Dick Meister, former labor editor of the SF Chronicle and KQED-TV Newsroom, has covered labor and politics for more than a half-century. Contact him through his website, www.dickmeister.com, which includes more than 350 of his columns.
"Our lives shall not be sweated from birth until life closes;
Hearts starve as well as bodies, give us bread, but give us roses!"
–From a poem by James Oppenheim
Bread and roses. It was the battle cry of the thousands of striking women and their supporters who marched through the streets of Lawrence, Massachusetts, in 1912, in the heart of the textile industry. Although it's been 100 years since they marched, their militancy and bravery remain among the brightest highlights in the long history of the American labor movement.
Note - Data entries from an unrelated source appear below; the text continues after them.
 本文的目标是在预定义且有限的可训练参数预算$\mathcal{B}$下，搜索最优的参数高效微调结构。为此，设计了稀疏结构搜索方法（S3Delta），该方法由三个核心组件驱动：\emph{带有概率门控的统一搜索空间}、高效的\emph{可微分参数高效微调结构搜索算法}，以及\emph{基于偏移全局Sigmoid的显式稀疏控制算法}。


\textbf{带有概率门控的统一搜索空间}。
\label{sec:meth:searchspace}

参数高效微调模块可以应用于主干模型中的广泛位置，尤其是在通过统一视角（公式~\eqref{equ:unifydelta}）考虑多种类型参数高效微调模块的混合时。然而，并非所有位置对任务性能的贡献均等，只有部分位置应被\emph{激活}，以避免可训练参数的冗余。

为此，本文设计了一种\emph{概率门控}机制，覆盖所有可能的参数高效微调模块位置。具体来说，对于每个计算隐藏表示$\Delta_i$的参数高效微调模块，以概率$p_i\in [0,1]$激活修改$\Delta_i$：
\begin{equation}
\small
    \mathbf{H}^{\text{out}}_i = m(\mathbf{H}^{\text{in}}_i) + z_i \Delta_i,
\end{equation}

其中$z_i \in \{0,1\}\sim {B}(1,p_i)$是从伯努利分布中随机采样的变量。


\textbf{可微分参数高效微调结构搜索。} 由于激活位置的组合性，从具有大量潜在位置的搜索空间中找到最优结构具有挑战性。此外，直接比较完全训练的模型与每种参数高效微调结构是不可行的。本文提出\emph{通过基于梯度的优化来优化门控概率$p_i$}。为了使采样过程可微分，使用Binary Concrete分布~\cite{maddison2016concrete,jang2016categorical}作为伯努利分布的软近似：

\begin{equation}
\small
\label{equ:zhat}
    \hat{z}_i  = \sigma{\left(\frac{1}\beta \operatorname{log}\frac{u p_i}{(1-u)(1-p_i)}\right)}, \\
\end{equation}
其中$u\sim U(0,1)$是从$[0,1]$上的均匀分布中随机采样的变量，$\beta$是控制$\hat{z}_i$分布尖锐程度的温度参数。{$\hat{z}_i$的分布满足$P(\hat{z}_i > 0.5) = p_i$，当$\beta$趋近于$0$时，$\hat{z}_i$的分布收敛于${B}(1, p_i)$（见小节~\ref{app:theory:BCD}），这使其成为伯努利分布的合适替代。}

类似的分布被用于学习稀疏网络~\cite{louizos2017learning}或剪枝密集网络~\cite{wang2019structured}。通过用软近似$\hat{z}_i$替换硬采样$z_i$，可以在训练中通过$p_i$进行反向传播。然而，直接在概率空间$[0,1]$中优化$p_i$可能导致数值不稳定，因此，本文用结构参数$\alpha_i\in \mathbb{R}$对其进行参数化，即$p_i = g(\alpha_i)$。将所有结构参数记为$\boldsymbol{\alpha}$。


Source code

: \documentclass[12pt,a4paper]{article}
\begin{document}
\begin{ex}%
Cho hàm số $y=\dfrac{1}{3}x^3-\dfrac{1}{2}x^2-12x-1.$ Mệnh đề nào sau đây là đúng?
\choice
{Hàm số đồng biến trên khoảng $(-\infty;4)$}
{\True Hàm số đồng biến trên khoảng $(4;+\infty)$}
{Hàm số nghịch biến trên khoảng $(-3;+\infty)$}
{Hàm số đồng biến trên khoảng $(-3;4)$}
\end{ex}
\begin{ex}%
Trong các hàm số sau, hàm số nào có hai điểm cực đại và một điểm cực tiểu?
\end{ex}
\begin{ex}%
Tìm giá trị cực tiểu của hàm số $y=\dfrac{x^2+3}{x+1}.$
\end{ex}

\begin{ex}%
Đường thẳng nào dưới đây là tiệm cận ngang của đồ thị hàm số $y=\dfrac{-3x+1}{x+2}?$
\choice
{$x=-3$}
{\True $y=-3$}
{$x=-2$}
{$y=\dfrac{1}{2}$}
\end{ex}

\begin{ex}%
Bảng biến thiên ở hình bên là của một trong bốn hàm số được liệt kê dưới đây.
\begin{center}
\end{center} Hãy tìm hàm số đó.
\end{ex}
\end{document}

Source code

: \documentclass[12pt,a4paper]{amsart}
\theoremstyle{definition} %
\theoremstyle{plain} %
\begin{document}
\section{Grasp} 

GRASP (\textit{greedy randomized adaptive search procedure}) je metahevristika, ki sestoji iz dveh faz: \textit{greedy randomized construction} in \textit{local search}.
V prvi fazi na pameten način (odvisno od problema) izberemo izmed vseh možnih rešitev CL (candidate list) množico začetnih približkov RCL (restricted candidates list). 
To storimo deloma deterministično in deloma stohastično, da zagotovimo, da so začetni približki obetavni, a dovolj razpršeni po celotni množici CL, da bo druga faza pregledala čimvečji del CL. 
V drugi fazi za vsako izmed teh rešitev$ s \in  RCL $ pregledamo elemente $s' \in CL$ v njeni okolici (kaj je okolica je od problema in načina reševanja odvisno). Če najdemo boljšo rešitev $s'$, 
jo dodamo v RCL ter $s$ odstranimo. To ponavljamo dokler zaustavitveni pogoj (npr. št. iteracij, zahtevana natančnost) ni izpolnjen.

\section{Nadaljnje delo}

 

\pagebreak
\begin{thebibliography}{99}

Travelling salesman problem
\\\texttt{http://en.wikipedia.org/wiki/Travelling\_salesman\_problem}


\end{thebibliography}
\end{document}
The three-months long strike in Lawrence, led by the Industrial Workers of the World (IWW) pitted the 25,000 workers – half of them women under 20, many as young as 14 – against the violently anti-labor textile mill owners, who were strongly backed by the press, politicians , school officials, and clergy.
Striking was difficult for the workers, who had only their poverty-level wages to live on. They had barely enough to pay the rent for the run-down, disease-ridden shacks and tenement flats where most of them lived. Many were constantly in debt, having to borrow money to meet their bare necessities. Health care and other fringe benefits were virtually unheard of, and more than one-third of the workers died in their mid-twenties. Read more »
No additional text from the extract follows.